[Dataset — start]

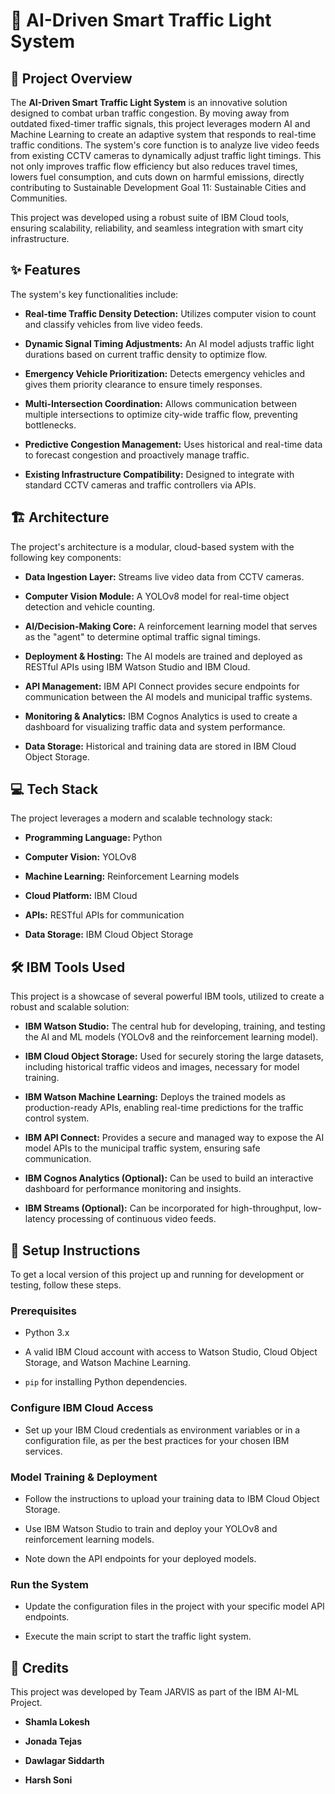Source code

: # 🚀 AI-Driven Smart Traffic Light System

## 🌟 Project Overview

The **AI-Driven Smart Traffic Light System** is an innovative solution designed to combat urban traffic congestion. By moving away from outdated fixed-timer traffic signals, this project leverages modern AI and Machine Learning to create an adaptive system that responds to real-time traffic conditions. The system's core function is to analyze live video feeds from existing CCTV cameras to dynamically adjust traffic light timings. This not only improves traffic flow efficiency but also reduces travel times, lowers fuel consumption, and cuts down on harmful emissions, directly contributing to Sustainable Development Goal 11: Sustainable Cities and Communities.

This project was developed using a robust suite of IBM Cloud tools, ensuring scalability, reliability, and seamless integration with smart city infrastructure.

## ✨ Features

The system's key functionalities include:

* **Real-time Traffic Density Detection:** Utilizes computer vision to count and classify vehicles from live video feeds.

* **Dynamic Signal Timing Adjustments:** An AI model adjusts traffic light durations based on current traffic density to optimize flow.

* **Emergency Vehicle Prioritization:** Detects emergency vehicles and gives them priority clearance to ensure timely responses.

* **Multi-Intersection Coordination:** Allows communication between multiple intersections to optimize city-wide traffic flow, preventing bottlenecks.

* **Predictive Congestion Management:** Uses historical and real-time data to forecast congestion and proactively manage traffic.

* **Existing Infrastructure Compatibility:** Designed to integrate with standard CCTV cameras and traffic controllers via APIs.



## 🏗️ Architecture

The project's architecture is a modular, cloud-based system with the following key components:

* **Data Ingestion Layer:** Streams live video data from CCTV cameras.

* **Computer Vision Module:** A YOLOv8 model for real-time object detection and vehicle counting.

* **AI/Decision-Making Core:** A reinforcement learning model that serves as the "agent" to determine optimal traffic signal timings.

* **Deployment & Hosting:** The AI models are trained and deployed as RESTful APIs using IBM Watson Studio and IBM Cloud.

* **API Management:** IBM API Connect provides secure endpoints for communication between the AI models and municipal traffic systems.

* **Monitoring & Analytics:** IBM Cognos Analytics is used to create a dashboard for visualizing traffic data and system performance.

* **Data Storage:** Historical and training data are stored in IBM Cloud Object Storage.

## 💻 Tech Stack

The project leverages a modern and scalable technology stack:

* **Programming Language:** Python

* **Computer Vision:** YOLOv8

* **Machine Learning:** Reinforcement Learning models

* **Cloud Platform:** IBM Cloud

* **APIs:** RESTful APIs for communication

* **Data Storage:** IBM Cloud Object Storage

## 🛠️ IBM Tools Used

This project is a showcase of several powerful IBM tools, utilized to create a robust and scalable solution:

* **IBM Watson Studio:** The central hub for developing, training, and testing the AI and ML models (YOLOv8 and the reinforcement learning model).

* **IBM Cloud Object Storage:** Used for securely storing the large datasets, including historical traffic videos and images, necessary for model training.

* **IBM Watson Machine Learning:** Deploys the trained models as production-ready APIs, enabling real-time predictions for the traffic control system.

* **IBM API Connect:** Provides a secure and managed way to expose the AI model APIs to the municipal traffic system, ensuring safe communication.

* **IBM Cognos Analytics (Optional):** Can be used to build an interactive dashboard for performance monitoring and insights.

* **IBM Streams (Optional):** Can be incorporated for high-throughput, low-latency processing of continuous video feeds.

## 🚀 Setup Instructions

To get a local version of this project up and running for development or testing, follow these steps.

### Prerequisites

* Python 3.x

* A valid IBM Cloud account with access to Watson Studio, Cloud Object Storage, and Watson Machine Learning.

* `pip` for installing Python dependencies.

### Configure IBM Cloud Access

* Set up your IBM Cloud credentials as environment variables or in a configuration file, as per the best practices for your chosen IBM services.

### Model Training & Deployment

* Follow the instructions to upload your training data to IBM Cloud Object Storage.

* Use IBM Watson Studio to train and deploy your YOLOv8 and reinforcement learning models.

* Note down the API endpoints for your deployed models.

### Run the System

* Update the configuration files in the project with your specific model API endpoints.

* Execute the main script to start the traffic light system.


## 👥 Credits

This project was developed by Team JARVIS as part of the IBM AI-ML Project.

* **Shamla Lokesh**

* **Jonada Tejas**

* **Dawlagar Siddarth**

* **Harsh Soni**
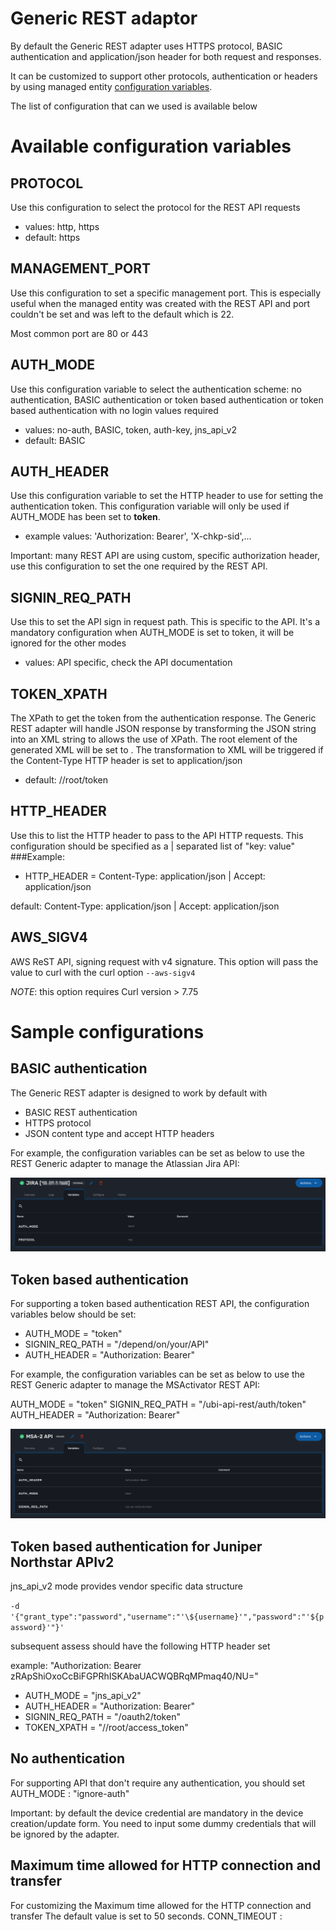 Generic REST adaptor
====================

By default the Generic REST adapter uses HTTPS protocol, BASIC authentication and application/json header for both request and responses.

It can be customized to support other protocols, authentication or headers by using managed entity [configuration variables](https://ubiqube.com/wp-content/docs/latest/user-guide/manager-guide-single.html#me_conf_var).

The list of configuration that can we used is available below

# Available configuration variables

## PROTOCOL
Use this configuration to select the protocol for the REST API requests
* values: http, https
* default: https 

## MANAGEMENT_PORT
Use this configuration to set a specific management port. This is especially useful when the managed entity was created with the REST API and port couldn't be set and was left to the default which is 22.

Most common port are 80 or 443

## AUTH_MODE
Use this configuration variable to select the authentication scheme: no authentication, BASIC authentication or token based authentication or token based authentication with no login
values required
* values: no-auth, BASIC, token, auth-key, jns_api_v2
* default: BASIC 

## AUTH_HEADER
Use this configuration variable to set the HTTP header to use for setting the authentication token.
This configuration variable will only be used if AUTH_MODE has been set to **token**.

* example values: 'Authorization: Bearer',  'X-chkp-sid',...

Important: many REST API are using custom, specific authorization header, use this configuration to set the one required by the REST API.

## SIGNIN_REQ_PATH
Use this to set the API sign in request path. This is specific to the API.
It's a mandatory configuration when AUTH_MODE is set to token, it will be ignored for the other modes
* values: API specific, check the API documentation

## TOKEN_XPATH
The XPath to get the token from the authentication response.
The Generic REST adapter will handle JSON response by transforming the JSON string into an XML string to allows the use of XPath. The root element of the generated XML will be set to <root>.
The transformation to XML will be triggered if the Content-Type HTTP header is set to application/json
* default: //root/token

## HTTP_HEADER
Use this to list the HTTP header to pass to the API HTTP requests.
This configuration should be specified as a | separated list of "key: value"
###Example:

* HTTP_HEADER = Content-Type: application/json | Accept: application/json

default: Content-Type: application/json | Accept: application/json

## AWS_SIGV4
AWS ReST API, signing request with v4 signature.
This option will pass the value to curl with the curl option `--aws-sigv4`

*NOTE*: this option requires Curl version > 7.75

# Sample configurations

## BASIC authentication
The Generic REST adapter is designed to work by default with

* BASIC REST authentication
* HTTPS protocol
* JSON content type and accept HTTP headers

For example, the configuration variables can be set as below to use the REST Generic adapter to manage the Atlassian Jira API:

![Configuration variables for Atlassian Jira API](./images/configuration_variable_jira_api.png "Configuration variables for Atlassian Jira API")

## Token based authentication
For supporting a token based authentication REST API, the configuration variables below should be set:

* AUTH_MODE = "token"
* SIGNIN_REQ_PATH = "/depend/on/your/API"
* AUTH_HEADER = "Authorization: Bearer"	

For example, the configuration variables can be set as below to use the REST Generic adapter to manage the MSActivator REST API:

AUTH_MODE = "token"
SIGNIN_REQ_PATH = "/ubi-api-rest/auth/token"
AUTH_HEADER = "Authorization: Bearer"

![Configuration variables for MSActivator API](./images/configuration_variable_msa_api.png "Configuration variables for MSActivator API")


## Token based authentication for Juniper Northstar APIv2
jns_api_v2 mode provides vendor specific data structure

`-d '{"grant_type":"password","username":"'\${username}'","password":"'${password}'"}'`

subsequent assess should have the following HTTP header set 

example: "Authorization: Bearer zRApShiOxoCcBiFGPRhISKAbaUACWQBRqMPmaq40/NU=" 

* AUTH_MODE = "jns_api_v2"
* AUTH_HEADER = "Authorization: Bearer"
* SIGNIN_REQ_PATH = "/oauth2/token"
* TOKEN_XPATH = "//root/access_token"

## No authentication
For supporting API that don't require any authentication, you should set 
AUTH_MODE : "ignore-auth"

Important: by default the device credential are mandatory in the device creation/update form.
You need to input some dummy credentials that will be ignored by the adapter.

## Maximum time allowed for HTTP connection and transfer
For customizing the Maximum time allowed for the HTTP connection and transfer
The default value is set to 50 seconds.
CONN_TIMEOUT : <an integer>

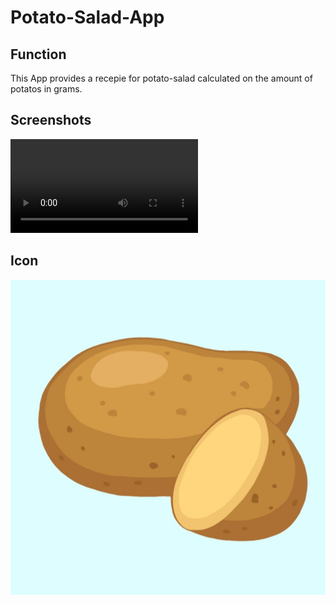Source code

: # Potato-Salad-App

## Function

This App provides a recepie for potato-salad calculated on the amount of potatos in grams.

## Screenshots

![see here](https://user-images.githubusercontent.com/30869493/109681420-bd2e7900-7b7d-11eb-8d83-127f8337c510.mp4)



## Icon
![icon](./assets/icon.jpg)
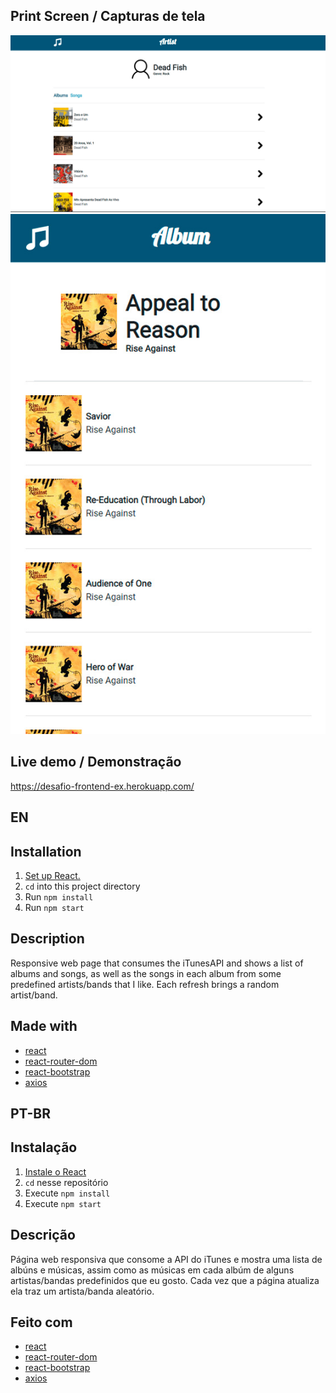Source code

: ##  Print Screen / Capturas de tela
![Screen 1](https://github.com/fserafa/desafio/blob/master/screens/screen1.jpg)
![Screen 2](https://github.com/fserafa/desafio/blob/master/screens/screen2.jpg)

##  Live demo / Demonstração
https://desafio-frontend-ex.herokuapp.com/

##  EN
##  Installation

1. [Set up React.](https://github.com/facebook/create-react-app)
2. `cd` into this project directory
3. Run `npm install`
4. Run `npm start`

## Description

Responsive web page that consumes the iTunesAPI and shows a list of albums and songs, as well as the songs in each album from some predefined artists/bands that I like. Each refresh brings a random artist/band.

## Made with

- [react](https://github.com/facebook/create-react-app)
- [react-router-dom](https://github.com/ReactTraining/react-router/tree/master/packages/react-router-dom)
- [react-bootstrap](https://github.com/react-bootstrap/react-bootstrap)
- [axios](https://github.com/axios/axios)

##  PT-BR
##  Instalação

1. [Instale o React](https://github.com/facebook/create-react-app)
2. `cd` nesse repositório
3. Execute `npm install`
4. Execute `npm start`

## Descrição

Página web responsiva que consome a API do iTunes e mostra uma lista de albúns e músicas, assim como as músicas em cada albúm de alguns artistas/bandas predefinidos que eu gosto. Cada vez que a página atualiza ela traz um artista/banda aleatório.

## Feito com

- [react](https://github.com/facebook/create-react-app)
- [react-router-dom](https://github.com/ReactTraining/react-router/tree/master/packages/react-router-dom)
- [react-bootstrap](https://github.com/react-bootstrap/react-bootstrap)
- [axios](https://github.com/axios/axios)
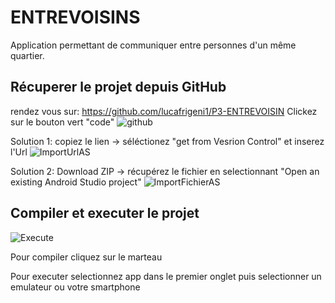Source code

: # ENTREVOISINS
Application permettant de communiquer entre personnes d'un même quartier.

## Récuperer le projet depuis GitHub
rendez vous sur: https://github.com/lucafrigeni1/P3-ENTREVOISIN
Clickez sur le bouton vert "code"
![github](https://user-images.githubusercontent.com/58261804/88385499-bef5ba00-cdae-11ea-9ba7-2dabe77e3998.PNG)

Solution 1: copiez le lien -> séléctionez "get from Vesrion Control" et inserez l'Url
![ImportUrlAS](https://user-images.githubusercontent.com/58261804/88386683-34628a00-cdb1-11ea-8a35-8952c991dbc5.PNG)

Solution 2: Download ZIP -> récupérez le fichier en selectionnant "Open an existing Android Studio project"
![ImportFichierAS](https://user-images.githubusercontent.com/58261804/88386401-979fec80-cdb0-11ea-8d92-ece08d0fdd84.PNG)

## Compiler et executer le projet
![Execute](https://user-images.githubusercontent.com/58261804/88387333-848e1c00-cdb2-11ea-8c00-6ee48d8bf448.PNG)

Pour compiler cliquez sur le marteau

Pour executer selectionnez app dans le premier onglet puis selectionner un emulateur ou votre smartphone
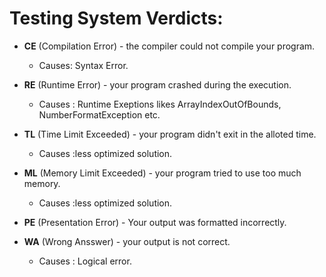 # Testing System Verdicts:

* **CE** (Compilation Error) - the compiler could not compile your program.
  * Causes: Syntax Error.

* **RE** (Runtime Error) - your program crashed during the execution.
    * Causes : Runtime Exeptions likes ArrayIndexOutOfBounds, NumberFormatException etc.

* **TL** (Time Limit Exceeded) - your program didn't exit in the alloted time.
    * Causes :less optimized solution.

* **ML** (Memory Limit Exceeded) - your program tried to use too much memory.
    * Causes :less optimized solution.

* **PE** (Presentation Error) - Your output was formatted incorrectly.

* **WA** (Wrong Ansswer) - your output is not correct.
    * Causes : Logical error.

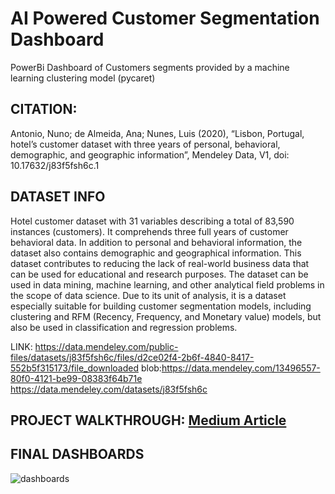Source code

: # AI Powered Customer Segmentation Dashboard
PowerBi Dashboard of Customers segments provided by a machine learning clustering model (pycaret)
## CITATION:

Antonio, Nuno; de Almeida, Ana; Nunes, Luis (2020), “Lisbon, Portugal, 
hotel’s customer dataset with three years of personal, behavioral, demographic, 
and geographic information”, Mendeley Data, V1, doi: 10.17632/j83f5fsh6c.1

## DATASET INFO
Hotel customer dataset with 31 variables describing a total of 83,590 instances (customers). 
It comprehends three full years of customer behavioral data. In addition to personal and behavioral information, 
the dataset also contains demographic and geographical information. This dataset contributes to reducing 
the lack of real-world business data that can be used for educational and research purposes. The dataset can be used in data mining, 
machine learning, and other analytical field problems in the scope of data science. Due to its unit of analysis, it is a dataset 
especially suitable for building customer segmentation models, 
including clustering and RFM (Recency, Frequency, and Monetary value) models, but also be used in classification and regression problems.

LINK: https://data.mendeley.com/public-files/datasets/j83f5fsh6c/files/d2ce02f4-2b6f-4840-8417-552b5f315173/file_downloaded
blob:https://data.mendeley.com/13496557-80f0-4121-be99-08383f64b71e
https://data.mendeley.com/datasets/j83f5fsh6c

## PROJECT WALKTHROUGH: [Medium Article](https://medium.com/data-and-beyond/unveiling-customer-insights-ai-powered-segmentation-dashboard-284317708153)

## FINAL DASHBOARDS

![dashboards](https://github.com/marcello-calabrese/ai_powered_customer_segments_dashboard/assets/74682725/480858ee-8982-4857-95cd-42607ae3f444)
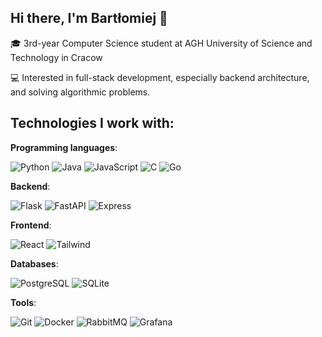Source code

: ## Hi there, I'm Bartłomiej 👋

🎓 3rd-year Computer Science student at AGH University of Science and Technology in Cracow

💻 Interested in full-stack development, especially backend architecture, and solving algorithmic problems.

## Technologies I work with:

**Programming languages**:

![Python](https://skillicons.dev/icons?i=python&size=20)
![Java](https://skillicons.dev/icons?i=java&size=20)
![JavaScript](https://skillicons.dev/icons?i=javascript&size=20)
![C](https://skillicons.dev/icons?i=c&size=20)
![Go](https://skillicons.dev/icons?i=go&size=20)

**Backend**:

![Flask](https://skillicons.dev/icons?i=flask&size=30)
![FastAPI](https://skillicons.dev/icons?i=fastapi&size=30)
![Express](https://skillicons.dev/icons?i=express&size=30)

**Frontend**:

![React](https://skillicons.dev/icons?i=react&size=30)
![Tailwind](https://skillicons.dev/icons?i=tailwind&size=30)

**Databases**:

![PostgreSQL](https://skillicons.dev/icons?i=postgres&size=30)
![SQLite](https://skillicons.dev/icons?i=sqlite&size=30)

**Tools**:

![Git](https://skillicons.dev/icons?i=git&size=30)
![Docker](https://skillicons.dev/icons?i=docker&size=30)
![RabbitMQ](https://skillicons.dev/icons?i=rabbitmq&size=30)
![Grafana](https://skillicons.dev/icons?i=grafana&size=30)
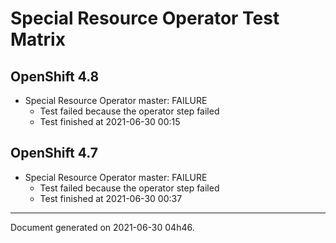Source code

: 
Special Resource Operator Test Matrix
=====================================

OpenShift 4.8
-------------

* Special Resource Operator master: FAILURE
  - Test failed because the operator step failed
  - Test finished at 2021-06-30 00:15

OpenShift 4.7
-------------

* Special Resource Operator master: FAILURE
  - Test failed because the operator step failed
  - Test finished at 2021-06-30 00:37


---
Document generated on 2021-06-30 04h46.
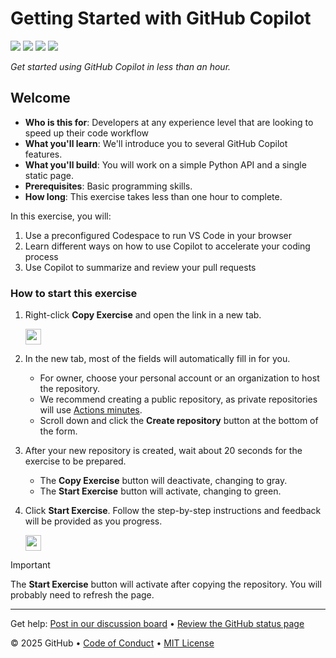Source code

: # Getting Started with GitHub Copilot

![](https://github.com/tpolino/skills-getting-started-with-github-copilot/actions/workflows/1-preparing.yml/badge.svg)
![](https://github.com/tpolino/skills-getting-started-with-github-copilot/actions/workflows/2-first-introduction.yml/badge.svg)
![](https://github.com/tpolino/skills-getting-started-with-github-copilot/actions/workflows/3-copilot-edits.yml/badge.svg)
![](https://github.com/tpolino/skills-getting-started-with-github-copilot/actions/workflows/4-copilot-on-github.yml/badge.svg)

_Get started using GitHub Copilot in less than an hour._

## Welcome

- **Who is this for**: Developers at any experience level that are looking to speed up their code workflow
- **What you'll learn**: We'll introduce you to several GitHub Copilot features.
- **What you'll build**: You will work on a simple Python API and a single static page.
- **Prerequisites**: Basic programming skills.
- **How long**: This exercise takes less than one hour to complete.

In this exercise, you will:

1. Use a preconfigured Codespace to run VS Code in your browser
1. Learn different ways on how to use Copilot to accelerate your coding process
1. Use Copilot to summarize and review your pull requests

### How to start this exercise

1. Right-click **Copy Exercise** and open the link in a new tab.

   <a id="copy-exercise">
      <img src="https://img.shields.io/badge/📠_Copy_Exercise-AAA" height="25pt"/>
   </a>

2. In the new tab, most of the fields will automatically fill in for you.

   - For owner, choose your personal account or an organization to host the repository.
   - We recommend creating a public repository, as private repositories will use [Actions minutes](https://docs.github.chttps://github.com/tpolino/skills-getting-started-with-github-copilot/billing/managing-billing-for-github-actions/about-billing-for-github-actions).
   - Scroll down and click the **Create repository** button at the bottom of the form.

3. After your new repository is created, wait about 20 seconds for the exercise to be prepared.

   - The **Copy Exercise** button will deactivate, changing to gray.
   - The **Start Exercise** button will activate, changing to green.

4. Click **Start Exercise**. Follow the step-by-step instructions and feedback will be provided as you progress.

   <a id="start-exercise" href="https://github.com/tpolino/skills-getting-started-with-github-copilot/issues/1">
      <img src="https://img.shields.io/badge/🚀_Start_Exercise-008000" height="25pt"/>
   </a>

> [!IMPORTANT]
> The **Start Exercise** button will activate after copying the repository. You will probably need to refresh the page.

---

Get help: [Post in our discussion board](https://github.com/orgs/skills/discussions/categories/introduction-to-github) &bull; [Review the GitHub status page](https://www.githubstatus.com/)

&copy; 2025 GitHub &bull; [Code of Conduct](https://www.contributor-covenant.org/version/2/1/code_of_conduct/code_of_conduct.md) &bull; [MIT License](https://gh.io/mit)
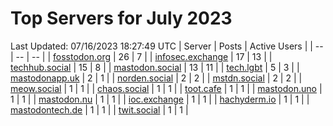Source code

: # Top Servers for July 2023
Last Updated: 07/16/2023 18:27:49 UTC
| Server | Posts | Active Users |
| -- | -- | -- |
| [fosstodon.org](https://fosstodon.org/tags/PowerShell) | 26 | 7 |
| [infosec.exchange](https://infosec.exchange/tags/PowerShell) | 17 | 13 |
| [techhub.social](https://techhub.social/tags/PowerShell) | 15 | 8 |
| [mastodon.social](https://mastodon.social/tags/PowerShell) | 13 | 11 |
| [tech.lgbt](https://tech.lgbt/tags/PowerShell) | 5 | 3 |
| [mastodonapp.uk](https://mastodonapp.uk/tags/PowerShell) | 2 | 1 |
| [norden.social](https://norden.social/tags/PowerShell) | 2 | 2 |
| [mstdn.social](https://mstdn.social/tags/PowerShell) | 2 | 2 |
| [meow.social](https://meow.social/tags/PowerShell) | 1 | 1 |
| [chaos.social](https://chaos.social/tags/PowerShell) | 1 | 1 |
| [toot.cafe](https://toot.cafe/tags/PowerShell) | 1 | 1 |
| [mastodon.uno](https://mastodon.uno/tags/PowerShell) | 1 | 1 |
| [mastodon.nu](https://mastodon.nu/tags/PowerShell) | 1 | 1 |
| [ioc.exchange](https://ioc.exchange/tags/PowerShell) | 1 | 1 |
| [hachyderm.io](https://hachyderm.io/tags/PowerShell) | 1 | 1 |
| [mastodontech.de](https://mastodontech.de/tags/PowerShell) | 1 | 1 |
| [twit.social](https://twit.social/tags/PowerShell) | 1 | 1 |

[Dataset — finish]

Give back the records above exactly, limited to the lines between the one holding "Atlassian Jira API](./images/configuration_variable_jira_api.png" and the one holding "For customizing the", inclusive.

Task answer |
![Configuration variables for Atlassian Jira API](./images/configuration_variable_jira_api.png "Configuration variables for Atlassian Jira API")

## Token based authentication
For supporting a token based authentication REST API, the configuration variables below should be set:

* AUTH_MODE = "token"
* SIGNIN_REQ_PATH = "/depend/on/your/API"
* AUTH_HEADER = "Authorization: Bearer"	

For example, the configuration variables can be set as below to use the REST Generic adapter to manage the MSActivator REST API:

AUTH_MODE = "token"
SIGNIN_REQ_PATH = "/ubi-api-rest/auth/token"
AUTH_HEADER = "Authorization: Bearer"

![Configuration variables for MSActivator API](./images/configuration_variable_msa_api.png "Configuration variables for MSActivator API")


## Token based authentication for Juniper Northstar APIv2
jns_api_v2 mode provides vendor specific data structure

`-d '{"grant_type":"password","username":"'\${username}'","password":"'${password}'"}'`

subsequent assess should have the following HTTP header set 

example: "Authorization: Bearer zRApShiOxoCcBiFGPRhISKAbaUACWQBRqMPmaq40/NU=" 

* AUTH_MODE = "jns_api_v2"
* AUTH_HEADER = "Authorization: Bearer"
* SIGNIN_REQ_PATH = "/oauth2/token"
* TOKEN_XPATH = "//root/access_token"

## No authentication
For supporting API that don't require any authentication, you should set 
AUTH_MODE : "ignore-auth"

Important: by default the device credential are mandatory in the device creation/update form.
You need to input some dummy credentials that will be ignored by the adapter.

## Maximum time allowed for HTTP connection and transfer
For customizing the Maximum time allowed for the HTTP connection and transfer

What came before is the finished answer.